Top-level fuss over tobacco billions
With the control of billions of dollars at stake, Beacon Hill power brokers are engaging in a furious, behind-the-scenes struggle over who will manage the assets, award the lucrative investment contracts, and dole out the high-paying jobs to run the newly
State Treasurer Shannon P. O'Brien is challenging Governor Paul Cellucci over how best to manage and invest the hundreds of millions of dollars that the cigarette manufacturers are giving to Massachusetts for each of the next 25 years under a 1998 national tobacco settlement.
O'Brien wants to put the funds under the state's Pension Reserves Investment Management board, which she heads, saying it would save millions each year in overhead, consulting costs, and investment fees. The pension board has $32 billion in assets, and already has a staff and structure in place to handle large amounts of money, she said. Her plan would still allow the new Health Care Security Trust to control the funds.
''The decision to spend unnecessary sums of the tobacco monies on investment fees and administrative costs defies common sense,'' O'Brien said in a letter to Cellucci.

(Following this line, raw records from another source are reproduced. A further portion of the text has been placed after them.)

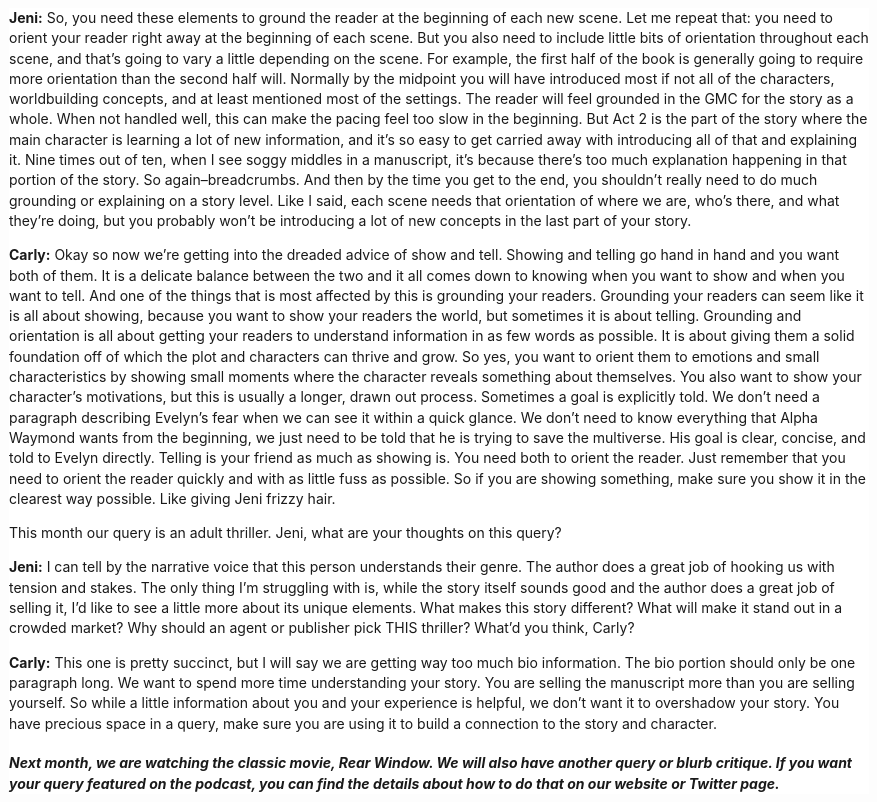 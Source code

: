 **Jeni:** So, you need these elements to ground the reader at the beginning of each new scene. Let me repeat that: you need to orient your reader right away at the beginning of each scene. But you also need to include little bits of orientation throughout each scene, and that’s going to vary a little depending on the scene. For example, the first half of the book is generally going to require more orientation than the second half will. Normally by the midpoint you will have introduced most if not all of the characters, worldbuilding concepts, and at least mentioned most of the settings. The reader will feel grounded in the GMC for the story as a whole. When not handled well, this can make the pacing feel too slow in the beginning. But Act 2 is the part of the story where the main character is learning a lot of new information, and it’s so easy to get carried away with introducing all of that and explaining it. Nine times out of ten, when I see soggy middles in a manuscript, it’s because there’s too much explanation happening in that portion of the story. So again–breadcrumbs. And then by the time you get to the end, you shouldn’t really need to do much grounding or explaining on a story level. Like I said, each scene needs that orientation of where we are, who’s there, and what they’re doing, but you probably won’t be introducing a lot of new concepts in the last part of your story. 

**Carly:** Okay so now we’re getting into the dreaded advice of show and tell. Showing and telling go hand in hand and you want both of them. It is a delicate balance between the two and it all comes down to knowing when you want to show and when you want to tell. And one of the things that is most affected by this is grounding your readers. Grounding your readers can seem like it is all about showing, because you want to show your readers the world, but sometimes it is about telling. Grounding and orientation is all about getting your readers to understand information in as few words as possible. It is about giving them a solid foundation off of which the plot and characters can thrive and grow. So yes, you want to orient them to emotions and small characteristics by showing small moments where the character reveals something about themselves. You also want to show your character’s motivations, but this is usually a longer, drawn out process. Sometimes a goal is explicitly told. We don’t need a paragraph describing Evelyn’s fear when we can see it within a quick glance. We don’t need to know everything that Alpha Waymond wants from the beginning, we just need to be told that he is trying to save the multiverse. His goal is clear, concise, and told to Evelyn directly. Telling is your friend as much as showing is. You need both to orient the reader. Just remember that you need to orient the reader quickly and with as little fuss as possible. So if you are showing something, make sure you show it in the clearest way possible. Like giving Jeni frizzy hair.

This month our query is an adult thriller. Jeni, what are your thoughts on this query?

**Jeni:** I can tell by the narrative voice that this person understands their genre. The author does a great job of hooking us with tension and stakes. The only thing I’m struggling with is, while the story itself sounds good and the author does a great job of selling it, I’d like to see a little more about its unique elements. What makes this story different? What will make it stand out in a crowded market? Why should an agent or publisher pick THIS thriller? What’d you think, Carly?

**Carly:** This one is pretty succinct, but I will say we are getting way too much bio information. The bio portion should only be one paragraph long. We want to spend more time understanding your story. You are selling the manuscript more than you are selling yourself. So while a little information about you and your experience is helpful, we don’t want it to overshadow your story. You have precious space in a query, make sure you are using it to build a connection to the story and character.

##### Next month, we are watching the classic movie, _Rear Window_. We will also have another query or blurb critique. If you want your query featured on the podcast, you can find the details about how to do that on our website or Twitter page.  
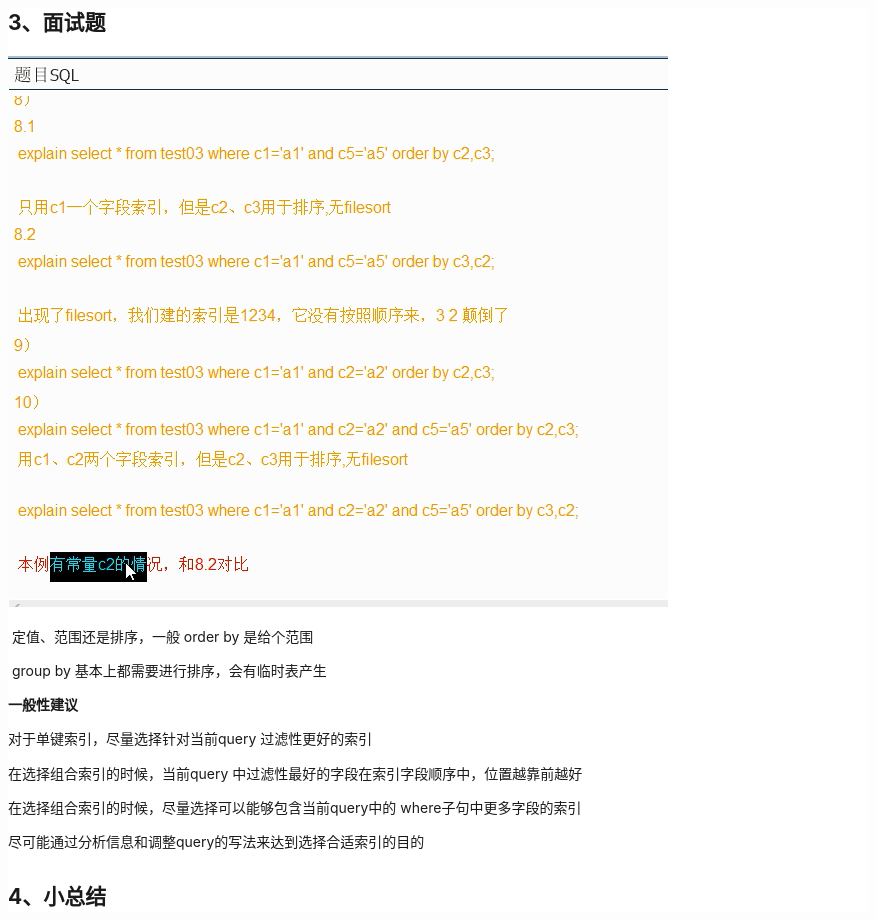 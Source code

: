 

## 3、面试题

![](images/11.png)

​	定值、范围还是排序，一般 order by 是给个范围

​	group by 基本上都需要进行排序，会有临时表产生

**一般性建议**

对于单键索引，尽量选择针对当前query 过滤性更好的索引

在选择组合索引的时候，当前query 中过滤性最好的字段在索引字段顺序中，位置越靠前越好

在选择组合索引的时候，尽量选择可以能够包含当前query中的 where子句中更多字段的索引

尽可能通过分析信息和调整query的写法来达到选择合适索引的目的

## 4、小总结
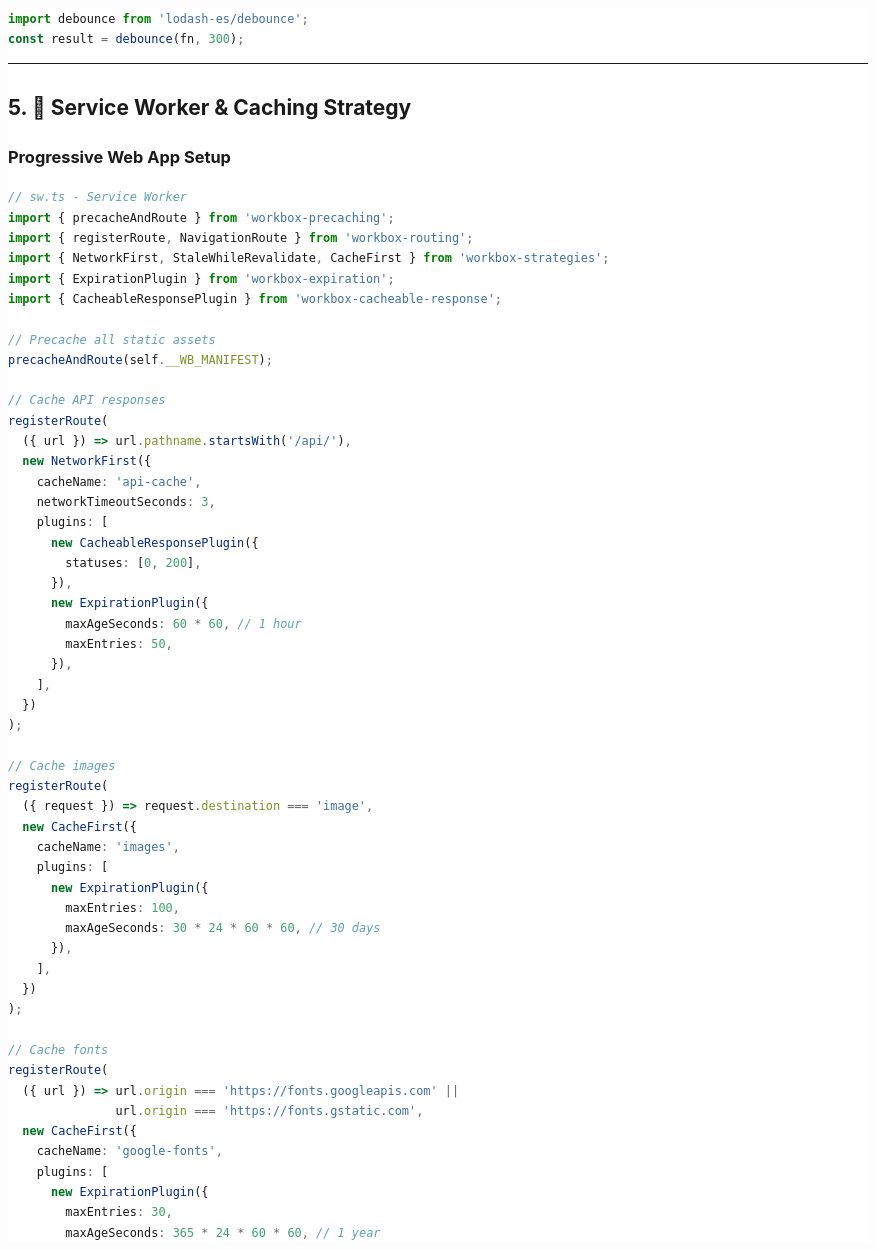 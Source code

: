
 ```typescript
import debounce from 'lodash-es/debounce';
const result = debounce(fn, 300);
```

---

## 5. 🔄 Service Worker & Caching Strategy

### Progressive Web App Setup
```typescript
// sw.ts - Service Worker
import { precacheAndRoute } from 'workbox-precaching';
import { registerRoute, NavigationRoute } from 'workbox-routing';
import { NetworkFirst, StaleWhileRevalidate, CacheFirst } from 'workbox-strategies';
import { ExpirationPlugin } from 'workbox-expiration';
import { CacheableResponsePlugin } from 'workbox-cacheable-response';

// Precache all static assets
precacheAndRoute(self.__WB_MANIFEST);

// Cache API responses
registerRoute(
  ({ url }) => url.pathname.startsWith('/api/'),
  new NetworkFirst({
    cacheName: 'api-cache',
    networkTimeoutSeconds: 3,
    plugins: [
      new CacheableResponsePlugin({
        statuses: [0, 200],
      }),
      new ExpirationPlugin({
        maxAgeSeconds: 60 * 60, // 1 hour
        maxEntries: 50,
      }),
    ],
  })
);

// Cache images
registerRoute(
  ({ request }) => request.destination === 'image',
  new CacheFirst({
    cacheName: 'images',
    plugins: [
      new ExpirationPlugin({
        maxEntries: 100,
        maxAgeSeconds: 30 * 24 * 60 * 60, // 30 days
      }),
    ],
  })
);

// Cache fonts
registerRoute(
  ({ url }) => url.origin === 'https://fonts.googleapis.com' ||
               url.origin === 'https://fonts.gstatic.com',
  new CacheFirst({
    cacheName: 'google-fonts',
    plugins: [
      new ExpirationPlugin({
        maxEntries: 30,
        maxAgeSeconds: 365 * 24 * 60 * 60, // 1 year
```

O'Brien also said spending for fees and salaries to set up a new entity to manage the trust would conflict with ''the express statutory mandate'' that the tobacco funds be used exclusively for health-related programs.
Cellucci is resisting any attempts to be pinned down on the issue, saying the decision should be left to the newly established board - which he controls - that has been set up to manage the fund. Its first meeting is today.
''We don't have any evidence either way this would be the prudent thing to do with the tobacco funds,'' said Cort Boulanger, the administration's fiscal spokesman. ''We are more concerned about the board getting up and running.''
For any Beacon Hill political figure, managing and controlling a huge trust fund opens doors of opportunities. Most particularly, those who win contracts to manage the assets can provide a huge pool of donors for incumbent officeholders. Robert Q. Crane, who spent 25 years as treasurer before retiring in 1990, used the funds to reward his friends and give out lucrative jobs.
O'Brien's predecessor, Joseph Malone, raised large sums for his campaigns from the investment advisers and consultants under contract with the pension board. And the state jobs administering such funds are among the highest paying in state government. Scott Henderson, executive director of Pension Reserves Investment Management, makes $149,000. The chief investment officer makes $165,000 a year.
The Legislature created the Health Care Security Trust to hold the tobacco funds that are designated for investment. So far, legislative leaders and Cellucci have agreed to spend 30 percent of the revenues received from the settlement each year and invest 70 percent. The fund currently has about $150 million in assets and will eventually be a multibillion-dollar fund.
Though Cellucci controls the seven-member new board overseeing the tobacco funds, O'Brien and Attorney General Thomas Reilly each have appointees to it. O'Brien has gained the backing of Reilly in her quest to have the pension board invest the tobacco money.
O'Brien wrote Cellucci a letter Sept. 14 asking for him to meet with her and Reilly to discuss the issue. But the governor has not responded.Cellucci aides say they never received the letter, but they say they have a copy of the letter the treasurer sent to Reilly.
Deputy Treasurer Michael Travaglini said a member of the governor's staff had called him and told him the letter was delivered to Cellucci's office.